## TASK ITEM
In your copy, drop the images and return each record exactly as it stands.
BEGIN
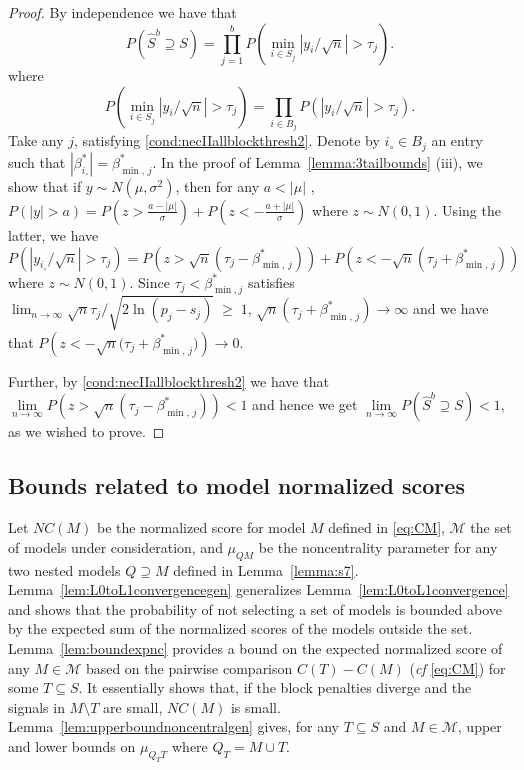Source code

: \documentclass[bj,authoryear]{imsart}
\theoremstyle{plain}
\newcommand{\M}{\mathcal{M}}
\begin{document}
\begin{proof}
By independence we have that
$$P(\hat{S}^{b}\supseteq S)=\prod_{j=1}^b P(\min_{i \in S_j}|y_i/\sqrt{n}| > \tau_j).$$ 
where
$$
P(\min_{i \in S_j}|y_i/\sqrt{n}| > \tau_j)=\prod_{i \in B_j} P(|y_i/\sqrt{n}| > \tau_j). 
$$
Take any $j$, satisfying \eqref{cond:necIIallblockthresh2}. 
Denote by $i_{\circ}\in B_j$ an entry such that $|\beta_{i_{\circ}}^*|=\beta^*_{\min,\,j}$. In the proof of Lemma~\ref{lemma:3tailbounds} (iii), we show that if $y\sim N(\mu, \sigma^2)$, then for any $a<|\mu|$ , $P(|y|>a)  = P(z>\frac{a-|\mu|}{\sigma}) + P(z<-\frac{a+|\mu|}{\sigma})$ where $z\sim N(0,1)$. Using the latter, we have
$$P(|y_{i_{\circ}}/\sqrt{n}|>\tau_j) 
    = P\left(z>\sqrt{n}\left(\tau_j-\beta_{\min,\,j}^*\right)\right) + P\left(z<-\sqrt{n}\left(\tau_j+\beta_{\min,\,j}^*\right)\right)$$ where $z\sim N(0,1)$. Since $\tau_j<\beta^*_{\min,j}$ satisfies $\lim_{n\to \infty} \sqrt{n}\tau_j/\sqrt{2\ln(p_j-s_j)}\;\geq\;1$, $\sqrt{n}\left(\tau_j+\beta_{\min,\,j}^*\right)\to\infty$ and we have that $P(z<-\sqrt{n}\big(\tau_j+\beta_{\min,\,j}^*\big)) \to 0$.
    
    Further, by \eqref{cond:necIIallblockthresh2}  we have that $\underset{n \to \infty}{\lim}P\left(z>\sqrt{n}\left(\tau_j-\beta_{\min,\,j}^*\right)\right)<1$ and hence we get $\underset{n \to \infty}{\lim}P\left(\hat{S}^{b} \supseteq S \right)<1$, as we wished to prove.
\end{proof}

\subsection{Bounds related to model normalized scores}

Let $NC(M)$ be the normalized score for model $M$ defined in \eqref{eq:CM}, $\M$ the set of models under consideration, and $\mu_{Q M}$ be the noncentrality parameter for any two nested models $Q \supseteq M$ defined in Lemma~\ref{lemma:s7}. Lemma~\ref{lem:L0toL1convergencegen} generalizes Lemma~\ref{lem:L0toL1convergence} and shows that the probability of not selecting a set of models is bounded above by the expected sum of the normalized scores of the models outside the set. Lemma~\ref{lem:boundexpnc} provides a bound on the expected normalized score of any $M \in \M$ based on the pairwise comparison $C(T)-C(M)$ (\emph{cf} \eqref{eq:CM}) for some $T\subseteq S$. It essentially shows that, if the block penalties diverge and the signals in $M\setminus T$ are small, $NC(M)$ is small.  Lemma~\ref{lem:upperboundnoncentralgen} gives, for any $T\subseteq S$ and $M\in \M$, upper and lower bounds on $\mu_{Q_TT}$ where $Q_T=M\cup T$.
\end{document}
END
## YOUR SOLUTION
Source code

: \documentclass[bj,authoryear]{imsart}
\theoremstyle{plain}
\newcommand{\M}{\mathcal{M}}
\begin{document}
\begin{proof}
By independence we have that
$$P(\hat{S}^{b}\supseteq S)=\prod_{j=1}^b P(\min_{i \in S_j}|y_i/\sqrt{n}| > \tau_j).$$ 
where
$$
P(\min_{i \in S_j}|y_i/\sqrt{n}| > \tau_j)=\prod_{i \in B_j} P(|y_i/\sqrt{n}| > \tau_j). 
$$
Take any $j$, satisfying \eqref{cond:necIIallblockthresh2}. 
Denote by $i_{\circ}\in B_j$ an entry such that $|\beta_{i_{\circ}}^*|=\beta^*_{\min,\,j}$. In the proof of Lemma~\ref{lemma:3tailbounds} (iii), we show that if $y\sim N(\mu, \sigma^2)$, then for any $a<|\mu|$ , $P(|y|>a)  = P(z>\frac{a-|\mu|}{\sigma}) + P(z<-\frac{a+|\mu|}{\sigma})$ where $z\sim N(0,1)$. Using the latter, we have
$$P(|y_{i_{\circ}}/\sqrt{n}|>\tau_j) 
    = P\left(z>\sqrt{n}\left(\tau_j-\beta_{\min,\,j}^*\right)\right) + P\left(z<-\sqrt{n}\left(\tau_j+\beta_{\min,\,j}^*\right)\right)$$ where $z\sim N(0,1)$. Since $\tau_j<\beta^*_{\min,j}$ satisfies $\lim_{n\to \infty} \sqrt{n}\tau_j/\sqrt{2\ln(p_j-s_j)}\;\geq\;1$, $\sqrt{n}\left(\tau_j+\beta_{\min,\,j}^*\right)\to\infty$ and we have that $P(z<-\sqrt{n}\big(\tau_j+\beta_{\min,\,j}^*\big)) \to 0$.
    
    Further, by \eqref{cond:necIIallblockthresh2}  we have that $\underset{n \to \infty}{\lim}P\left(z>\sqrt{n}\left(\tau_j-\beta_{\min,\,j}^*\right)\right)<1$ and hence we get $\underset{n \to \infty}{\lim}P\left(\hat{S}^{b} \supseteq S \right)<1$, as we wished to prove.
\end{proof}

\subsection{Bounds related to model normalized scores}

Let $NC(M)$ be the normalized score for model $M$ defined in \eqref{eq:CM}, $\M$ the set of models under consideration, and $\mu_{Q M}$ be the noncentrality parameter for any two nested models $Q \supseteq M$ defined in Lemma~\ref{lemma:s7}. Lemma~\ref{lem:L0toL1convergencegen} generalizes Lemma~\ref{lem:L0toL1convergence} and shows that the probability of not selecting a set of models is bounded above by the expected sum of the normalized scores of the models outside the set. Lemma~\ref{lem:boundexpnc} provides a bound on the expected normalized score of any $M \in \M$ based on the pairwise comparison $C(T)-C(M)$ (\emph{cf} \eqref{eq:CM}) for some $T\subseteq S$. It essentially shows that, if the block penalties diverge and the signals in $M\setminus T$ are small, $NC(M)$ is small.  Lemma~\ref{lem:upperboundnoncentralgen} gives, for any $T\subseteq S$ and $M\in \M$, upper and lower bounds on $\mu_{Q_TT}$ where $Q_T=M\cup T$.
\end{document}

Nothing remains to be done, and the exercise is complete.